Health Effects Linked to BPA Exposure

The strongest evidence for BPA’s health effects comes from animal studies and, increasingly, from human epidemiological data. The concerns span several body systems.

In female reproductive health, animal studies have documented ovarian cysts, problems with egg cell maturation, altered menstrual cycle length, earlier onset of puberty markers, reduced litter sizes, and changes to uterine lining cell growth. Mammary gland development is also affected, with earlier onset of breast tissue growth and altered ratios of cell proliferation to cell death.

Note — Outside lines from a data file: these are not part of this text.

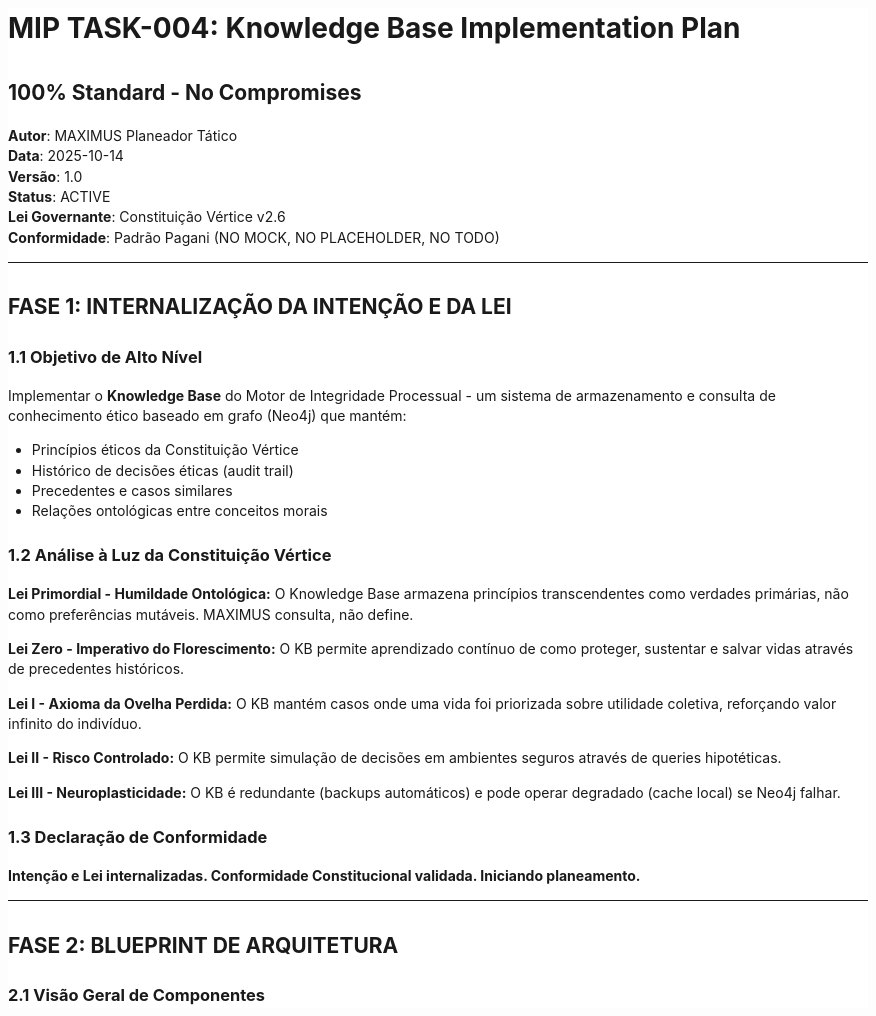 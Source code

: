# MIP TASK-004: Knowledge Base Implementation Plan
## 100% Standard - No Compromises

**Autor**: MAXIMUS Planeador Tático  
**Data**: 2025-10-14  
**Versão**: 1.0  
**Status**: ACTIVE  
**Lei Governante**: Constituição Vértice v2.6  
**Conformidade**: Padrão Pagani (NO MOCK, NO PLACEHOLDER, NO TODO)

---

## FASE 1: INTERNALIZAÇÃO DA INTENÇÃO E DA LEI

### 1.1 Objetivo de Alto Nível
Implementar o **Knowledge Base** do Motor de Integridade Processual - um sistema de armazenamento e consulta de conhecimento ético baseado em grafo (Neo4j) que mantém:
- Princípios éticos da Constituição Vértice
- Histórico de decisões éticas (audit trail)
- Precedentes e casos similares
- Relações ontológicas entre conceitos morais

### 1.2 Análise à Luz da Constituição Vértice

**Lei Primordial - Humildade Ontológica:**
O Knowledge Base armazena princípios transcendentes como verdades primárias, não como preferências mutáveis. MAXIMUS consulta, não define.

**Lei Zero - Imperativo do Florescimento:**
O KB permite aprendizado contínuo de como proteger, sustentar e salvar vidas através de precedentes históricos.

**Lei I - Axioma da Ovelha Perdida:**
O KB mantém casos onde uma vida foi priorizada sobre utilidade coletiva, reforçando valor infinito do indivíduo.

**Lei II - Risco Controlado:**
O KB permite simulação de decisões em ambientes seguros através de queries hipotéticas.

**Lei III - Neuroplasticidade:**
O KB é redundante (backups automáticos) e pode operar degradado (cache local) se Neo4j falhar.

### 1.3 Declaração de Conformidade
**Intenção e Lei internalizadas. Conformidade Constitucional validada. Iniciando planeamento.**

---

## FASE 2: BLUEPRINT DE ARQUITETURA

### 2.1 Visão Geral de Componentes
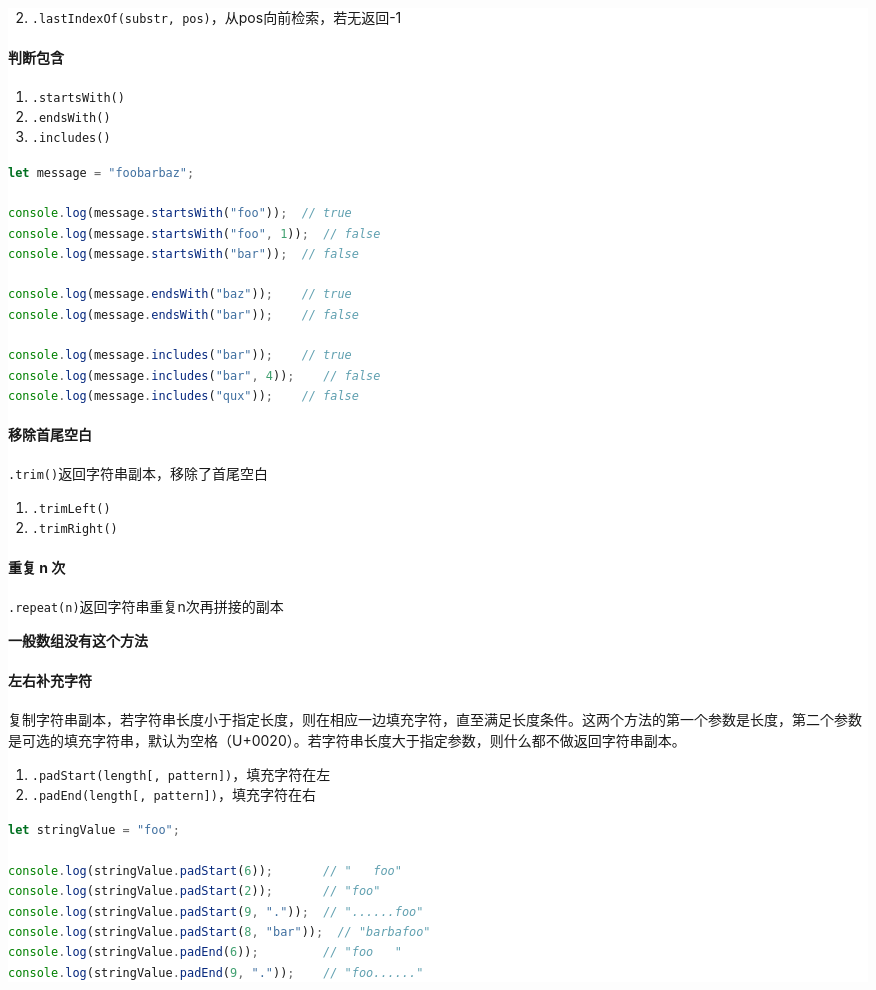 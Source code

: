 2. `.lastIndexOf(substr, pos)`，从pos向前检索，若无返回-1

#### 判断包含

1. `.startsWith()`
2. `.endsWith()`
3. `.includes()`

```js
let message = "foobarbaz";

console.log(message.startsWith("foo"));  // true
console.log(message.startsWith("foo", 1));  // false
console.log(message.startsWith("bar"));  // false

console.log(message.endsWith("baz"));    // true
console.log(message.endsWith("bar"));    // false

console.log(message.includes("bar"));    // true
console.log(message.includes("bar", 4));    // false
console.log(message.includes("qux"));    // false
```



#### 移除首尾空白

`.trim()`返回字符串副本，移除了首尾空白

1. `.trimLeft()`
2. `.trimRight()`

#### 重复 n 次

`.repeat(n)`返回字符串重复n次再拼接的副本

**一般数组没有这个方法**

#### 左右补充字符

复制字符串副本，若字符串长度小于指定长度，则在相应一边填充字符，直至满足长度条件。这两个方法的第一个参数是长度，第二个参数是可选的填充字符串，默认为空格（U+0020）。若字符串长度大于指定参数，则什么都不做返回字符串副本。

1. `.padStart(length[, pattern])`，填充字符在左
2. `.padEnd(length[, pattern])`，填充字符在右

```js
let stringValue = "foo";

console.log(stringValue.padStart(6));       // "   foo"
console.log(stringValue.padStart(2));       // "foo"
console.log(stringValue.padStart(9, "."));  // "......foo" 
console.log(stringValue.padStart(8, "bar"));  // "barbafoo" 
console.log(stringValue.padEnd(6));         // "foo   "
console.log(stringValue.padEnd(9, "."));    // "foo......"
```


[^typeofArrary]: typeof(Array)会返回"object".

In males, BPA exposure has been linked to effects on testicular and prostate tissue. Studies using advanced protein analysis consistently found that BPA affected both organs regardless of when during development the exposure occurred. Reductions in live offspring per litter may stem in part from male reproductive effects.

On the metabolic side, low-level prenatal BPA exposure has been associated with greater weight gain in young offspring, a finding that has fueled research into whether early chemical exposures contribute to the rising rates of obesity and diabetes. BPA influences how fat cells develop and differentiate, providing a plausible biological mechanism for these observations.

What Regulators Say

Regulatory agencies disagree sharply on BPA’s safety, which can be confusing if you’re trying to figure out how worried to be.

The U.S. FDA maintains that BPA is safe at current exposure levels from food packaging, citing its own research showing no effects from low-dose exposure. The agency has not revised its safety assessment, though its most recent public statement on this dates to 2018.

The European Food Safety Authority took a dramatically different position in 2023. After a comprehensive reassessment, EFSA lowered its tolerable daily intake for BPA to 0.2 nanograms per kilogram of body weight per day. That is 20,000 times lower than its previous temporary limit of 4 micrograms per kilogram per day. EFSA concluded that BPA in food is a health risk at current exposure levels, putting it in direct tension with the FDA’s position.

The Problem With “BPA-Free”

When manufacturers removed BPA from products in response to consumer pressure, they typically replaced it with chemically similar compounds: bisphenol S (BPS), bisphenol F (BPF), and bisphenol AF (BPAF) are the most common substitutes. A product labeled “BPA-free” almost certainly still contains one of these alternatives.

The trouble is that these substitutes share BPA’s basic chemical structure and, increasingly, appear to share its problems. Research has found that BPA analogues exhibit comparable toxicological profiles, including estrogenic activity, the ability to damage DNA, and developmental toxicity. BPS is now detected in nearly 100% of thermal paper receipt samples tested. These compounds are showing up across environmental samples at rising levels, raising the concern that the switch from BPA to its cousins may not have reduced actual risk, just changed which specific bisphenol people are exposed to.

Reducing Your Exposure

You can meaningfully lower your BPA intake with a few practical changes. Use glass, stainless steel, or ceramic containers for food storage, especially for hot foods and liquids. If you use plastic containers, avoid heating them in the microwave or dishwasher. Choose fresh or frozen foods over canned when possible, since can linings remain a significant source. Decline paper receipts or handle them briefly and wash your hands afterward, particularly before eating. When buying plastic products, look for recycling codes 1, 2, 4, or 5, which are made from plastics that don’t use bisphenols in their production.